EXERCISE:
From the entries that follow, gather each line holding the word "texttt".

[Start of section]

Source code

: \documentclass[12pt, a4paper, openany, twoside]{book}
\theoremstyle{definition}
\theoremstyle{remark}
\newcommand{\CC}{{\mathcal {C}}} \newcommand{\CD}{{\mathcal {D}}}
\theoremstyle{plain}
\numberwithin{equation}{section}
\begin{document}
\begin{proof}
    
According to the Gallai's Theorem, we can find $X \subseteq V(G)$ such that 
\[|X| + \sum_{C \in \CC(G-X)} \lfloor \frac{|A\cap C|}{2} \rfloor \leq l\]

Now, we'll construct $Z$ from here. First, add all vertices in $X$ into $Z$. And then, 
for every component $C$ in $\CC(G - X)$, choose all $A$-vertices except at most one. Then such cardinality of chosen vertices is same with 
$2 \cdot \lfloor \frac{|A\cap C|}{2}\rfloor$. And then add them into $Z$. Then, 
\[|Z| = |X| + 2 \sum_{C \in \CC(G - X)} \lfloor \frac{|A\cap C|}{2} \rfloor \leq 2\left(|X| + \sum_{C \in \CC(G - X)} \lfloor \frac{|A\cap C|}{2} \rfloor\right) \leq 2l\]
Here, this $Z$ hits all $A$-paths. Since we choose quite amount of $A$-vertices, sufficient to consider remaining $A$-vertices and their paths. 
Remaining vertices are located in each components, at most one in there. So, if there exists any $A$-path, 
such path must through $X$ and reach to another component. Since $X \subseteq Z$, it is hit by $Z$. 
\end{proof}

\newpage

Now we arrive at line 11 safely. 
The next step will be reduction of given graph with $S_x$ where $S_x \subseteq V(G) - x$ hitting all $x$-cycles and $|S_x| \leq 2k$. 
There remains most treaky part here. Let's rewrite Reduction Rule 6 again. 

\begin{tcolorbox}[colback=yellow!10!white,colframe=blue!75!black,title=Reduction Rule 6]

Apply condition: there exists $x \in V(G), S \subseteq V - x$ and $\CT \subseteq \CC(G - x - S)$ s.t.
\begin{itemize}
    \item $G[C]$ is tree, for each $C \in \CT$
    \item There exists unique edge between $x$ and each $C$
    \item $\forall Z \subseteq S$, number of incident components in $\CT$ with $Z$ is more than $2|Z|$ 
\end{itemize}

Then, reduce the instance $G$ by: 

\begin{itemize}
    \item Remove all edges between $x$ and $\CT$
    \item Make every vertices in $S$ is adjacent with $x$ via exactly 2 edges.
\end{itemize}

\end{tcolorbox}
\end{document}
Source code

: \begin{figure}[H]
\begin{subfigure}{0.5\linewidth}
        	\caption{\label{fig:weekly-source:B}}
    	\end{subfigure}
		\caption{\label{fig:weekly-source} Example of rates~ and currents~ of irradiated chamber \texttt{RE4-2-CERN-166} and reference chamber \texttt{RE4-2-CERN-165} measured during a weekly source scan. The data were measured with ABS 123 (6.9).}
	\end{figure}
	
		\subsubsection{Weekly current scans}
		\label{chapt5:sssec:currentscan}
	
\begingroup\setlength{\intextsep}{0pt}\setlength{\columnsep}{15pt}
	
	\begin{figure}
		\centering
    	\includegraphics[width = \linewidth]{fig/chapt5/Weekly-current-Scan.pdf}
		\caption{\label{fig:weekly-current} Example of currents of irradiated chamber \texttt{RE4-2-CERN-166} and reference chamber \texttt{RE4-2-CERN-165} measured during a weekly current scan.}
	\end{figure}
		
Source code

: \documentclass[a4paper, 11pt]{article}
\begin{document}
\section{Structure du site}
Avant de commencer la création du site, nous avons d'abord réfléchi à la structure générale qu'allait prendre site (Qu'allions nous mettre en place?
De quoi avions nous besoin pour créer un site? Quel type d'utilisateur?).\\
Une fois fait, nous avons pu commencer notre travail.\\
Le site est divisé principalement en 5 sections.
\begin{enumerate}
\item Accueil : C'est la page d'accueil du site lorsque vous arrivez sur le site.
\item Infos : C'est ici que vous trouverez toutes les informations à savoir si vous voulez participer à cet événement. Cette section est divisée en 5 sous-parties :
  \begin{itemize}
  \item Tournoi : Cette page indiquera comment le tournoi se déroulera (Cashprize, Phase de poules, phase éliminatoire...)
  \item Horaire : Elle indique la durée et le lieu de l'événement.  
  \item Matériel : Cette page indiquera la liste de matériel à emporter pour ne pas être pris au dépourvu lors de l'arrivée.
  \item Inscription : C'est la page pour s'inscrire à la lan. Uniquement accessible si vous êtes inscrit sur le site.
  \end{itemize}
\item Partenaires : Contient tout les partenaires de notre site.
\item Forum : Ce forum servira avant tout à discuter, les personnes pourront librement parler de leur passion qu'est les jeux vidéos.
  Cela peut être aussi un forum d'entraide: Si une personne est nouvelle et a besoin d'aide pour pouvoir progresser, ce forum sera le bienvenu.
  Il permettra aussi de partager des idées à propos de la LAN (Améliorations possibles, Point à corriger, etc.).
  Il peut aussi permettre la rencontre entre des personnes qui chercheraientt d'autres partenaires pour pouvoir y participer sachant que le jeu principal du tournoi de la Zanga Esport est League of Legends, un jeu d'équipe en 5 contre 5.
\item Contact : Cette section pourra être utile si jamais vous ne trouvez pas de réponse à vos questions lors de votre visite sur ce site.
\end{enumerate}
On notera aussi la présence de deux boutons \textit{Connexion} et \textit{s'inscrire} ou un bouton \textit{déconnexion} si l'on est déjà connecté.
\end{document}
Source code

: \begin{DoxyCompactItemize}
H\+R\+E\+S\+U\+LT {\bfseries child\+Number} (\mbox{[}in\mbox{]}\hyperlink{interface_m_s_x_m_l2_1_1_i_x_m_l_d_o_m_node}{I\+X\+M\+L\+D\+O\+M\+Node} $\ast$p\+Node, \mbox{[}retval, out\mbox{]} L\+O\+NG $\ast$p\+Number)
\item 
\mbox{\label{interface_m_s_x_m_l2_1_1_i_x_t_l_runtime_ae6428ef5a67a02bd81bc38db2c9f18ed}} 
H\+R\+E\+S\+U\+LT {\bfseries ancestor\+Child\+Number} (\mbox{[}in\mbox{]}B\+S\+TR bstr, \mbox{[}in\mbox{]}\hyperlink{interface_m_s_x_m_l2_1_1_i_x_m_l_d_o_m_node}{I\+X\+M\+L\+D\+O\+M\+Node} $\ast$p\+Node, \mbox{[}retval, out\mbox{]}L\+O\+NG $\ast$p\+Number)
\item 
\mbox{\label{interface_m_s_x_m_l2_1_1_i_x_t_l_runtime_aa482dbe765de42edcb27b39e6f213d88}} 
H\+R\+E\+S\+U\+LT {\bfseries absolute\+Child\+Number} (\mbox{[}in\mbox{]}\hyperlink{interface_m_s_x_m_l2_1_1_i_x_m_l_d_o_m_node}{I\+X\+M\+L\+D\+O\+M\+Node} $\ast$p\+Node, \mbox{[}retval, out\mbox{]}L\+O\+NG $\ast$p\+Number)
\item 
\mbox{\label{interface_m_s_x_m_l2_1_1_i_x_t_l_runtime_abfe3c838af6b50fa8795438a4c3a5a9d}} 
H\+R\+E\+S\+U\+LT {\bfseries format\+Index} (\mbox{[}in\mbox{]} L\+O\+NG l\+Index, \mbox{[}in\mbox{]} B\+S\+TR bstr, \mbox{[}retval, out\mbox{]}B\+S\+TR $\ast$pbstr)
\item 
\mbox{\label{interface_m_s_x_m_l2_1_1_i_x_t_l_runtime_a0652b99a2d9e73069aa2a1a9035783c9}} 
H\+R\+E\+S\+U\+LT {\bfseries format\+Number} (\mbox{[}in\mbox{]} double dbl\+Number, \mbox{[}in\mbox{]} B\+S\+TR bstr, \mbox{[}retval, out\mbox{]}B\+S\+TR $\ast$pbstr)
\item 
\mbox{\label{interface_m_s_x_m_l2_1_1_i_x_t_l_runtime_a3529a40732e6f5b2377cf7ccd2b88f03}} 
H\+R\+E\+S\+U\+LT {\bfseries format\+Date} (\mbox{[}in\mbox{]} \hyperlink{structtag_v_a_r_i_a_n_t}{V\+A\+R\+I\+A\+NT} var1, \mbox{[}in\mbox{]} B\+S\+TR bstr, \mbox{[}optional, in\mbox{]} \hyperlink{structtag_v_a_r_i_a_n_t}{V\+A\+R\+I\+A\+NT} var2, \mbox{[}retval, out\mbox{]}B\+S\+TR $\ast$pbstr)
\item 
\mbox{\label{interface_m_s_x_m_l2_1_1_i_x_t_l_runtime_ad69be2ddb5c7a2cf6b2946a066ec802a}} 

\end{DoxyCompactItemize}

[End of section]

RESULT OF THE TASK:
		\caption{\label{fig:weekly-source} Example of rates~ and currents~ of irradiated chamber \texttt{RE4-2-CERN-166} and reference chamber \texttt{RE4-2-CERN-165} measured during a weekly source scan. The data were measured with ABS 123 (6.9).}
		\caption{\label{fig:weekly-current} Example of currents of irradiated chamber \texttt{RE4-2-CERN-166} and reference chamber \texttt{RE4-2-CERN-165} measured during a weekly current scan.}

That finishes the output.